A positive screen for any potential cardiac or neurological event was followed by an in-person assessment to determine whether a vascular outcome occurred. In addition, all admissions and discharges of NOMAS study participants to Columbia University Medical Center (CUMC) were screened for possible outcome events that may not have been captured by telephone interview. Nearly 70% of hospitalized vascular events in the cohort are at CUMC. Hospital records were reviewed to classify outcomes as previously reported.21 Stroke included ischemic stroke, intracerebral hemorrhage, and subarachnoid hemorrhage. At least two stroke neurologists verified and classified all stroke cases. Myocardial infarction required at least two of the following criteria: (a) ischemic cardiac pain determined to be typical angina; (b) cardiac marker abnormalities defined as abnormal CK-MB fraction or troponin I values; and (c) ischemic EKG abnormalities. Cardiologists adjudicated MI diagnoses. Through the end of 2014, there were 53 first definite and probable MI occurring during follow-up, and 64 first strokes (59 infarcts, 3 intracerebral hemorrhages, and 2 subarachnoid hemorrhages).
Study outcome
The BI22, 23 measures 10 activities of daily living (ADLs) and ranges from 0–100 in 5-point increments, with 100 indicating normal functioning. Previous research has demonstrated the reliability of phone assessments of function using the BI.24 Although it is an ordinal scale, the scale may be analyzed as a continuous variable for increased power to detect associations, ability to describe the course of change over time in linear form, and avoidance of potential misclassification due to crude categorization.25–27 Only BI measurements from the time of MRI onwards were included in this analysis.
Covariates
Analytic models were adjusted for the following variables: demographic variables (age, sex, race-ethnicity), medical risk factors (body mass index [body weight in kilograms divided by the square of height in meters], hypercholesterolemia [defined by self-report, lipid lowering therapy use, or fasting total cholesterol level >240 mg/dL], diabetes mellitus [defined by self-report, fasting blood glucose level ≥126 mg/dL, or insulin/oral hypoglycemic use], hypertension [defined as a systolic blood pressure recording ≥140 mmHg or a diastolic blood pressure recording ≥90 mm Hg based on the average of two blood pressure measurements or the participant’s self-report of a history of hypertension or antihypertensive use]), smoking (defined as either nonsmoker or smoker within the last year), alcohol use (with moderate alcohol use classified as 1 drink/month to 2 drinks/day), any physical activity (versus none, as previously defined28), social variables (marital status, insurance status [classified uninsured/Medicaid versus Medicare/private insurance], and number of friends [individuals whom the participant knows well enough to visit in their homes]), and cognitive/mood factors (depressed mood within the prior week and performance on mini-mental state examination [analyzed as a continuous variable]).
Statistical analysis
We sought to determine whether regional WMHV was associated with baseline BI and a steeper slope of decline over time.
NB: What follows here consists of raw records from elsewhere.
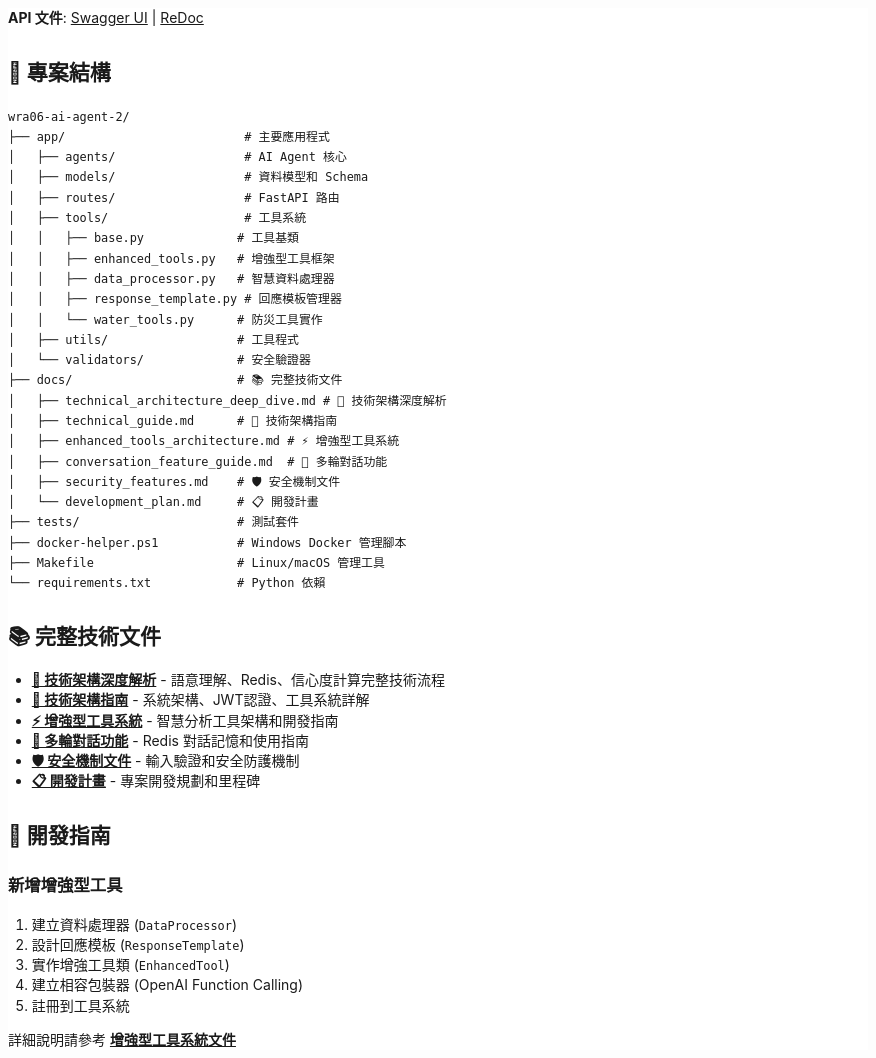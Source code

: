 **API 文件**: [Swagger UI](http://localhost:8000/docs) | [ReDoc](http://localhost:8000/redoc)

## 📁 專案結構

```
wra06-ai-agent-2/
├── app/                         # 主要應用程式
│   ├── agents/                  # AI Agent 核心
│   ├── models/                  # 資料模型和 Schema
│   ├── routes/                  # FastAPI 路由
│   ├── tools/                   # 工具系統
│   │   ├── base.py             # 工具基類
│   │   ├── enhanced_tools.py   # 增強型工具框架
│   │   ├── data_processor.py   # 智慧資料處理器
│   │   ├── response_template.py # 回應模板管理器
│   │   └── water_tools.py      # 防災工具實作
│   ├── utils/                  # 工具程式
│   └── validators/             # 安全驗證器
├── docs/                       # 📚 完整技術文件
│   ├── technical_architecture_deep_dive.md # 🧠 技術架構深度解析
│   ├── technical_guide.md      # 🔧 技術架構指南
│   ├── enhanced_tools_architecture.md # ⚡ 增強型工具系統
│   ├── conversation_feature_guide.md  # 💬 多輪對話功能
│   ├── security_features.md    # 🛡️ 安全機制文件
│   └── development_plan.md     # 📋 開發計畫
├── tests/                      # 測試套件
├── docker-helper.ps1           # Windows Docker 管理腳本
├── Makefile                    # Linux/macOS 管理工具
└── requirements.txt            # Python 依賴
```

## 📚 完整技術文件

- **[🧠 技術架構深度解析](docs/technical_architecture_deep_dive.md)** - 語意理解、Redis、信心度計算完整技術流程
- **[🔧 技術架構指南](docs/technical_guide.md)** - 系統架構、JWT認證、工具系統詳解
- **[⚡ 增強型工具系統](docs/enhanced_tools_architecture.md)** - 智慧分析工具架構和開發指南  
- **[💬 多輪對話功能](docs/conversation_feature_guide.md)** - Redis 對話記憶和使用指南
- **[🛡️ 安全機制文件](docs/security_features.md)** - 輸入驗證和安全防護機制
- **[📋 開發計畫](docs/development_plan.md)** - 專案開發規劃和里程碑

## 🔧 開發指南

### 新增增強型工具
1. 建立資料處理器 (`DataProcessor`)
2. 設計回應模板 (`ResponseTemplate`)  
3. 實作增強工具類 (`EnhancedTool`)
4. 建立相容包裝器 (OpenAI Function Calling)
5. 註冊到工具系統

詳細說明請參考 **[增強型工具系統文件](docs/enhanced_tools_architecture.md)**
Since a change in the baseline or intercept of the estimated curve shifts the entire curve, such a change can be considered a change in overall or mean function, but we will refer to this kind of change as change in baseline function. We calculated distributions of WMHV, TCV, baseline covariates, and BI. We calculated Pearson correlation coefficients among all regional WMHV measurements to determine degree of collinearity.
Using linear regression, we tested for associations between each regional WMHV measurement and 5-year BI, defined as BI measured within 6 months before to 6 months after the 5-year point from baseline, in unadjusted models as well as adjusted for demographics, medical risk factors, smoking and alcohol use and physical activity, social variables, and cognitive/mood variables, as defined above.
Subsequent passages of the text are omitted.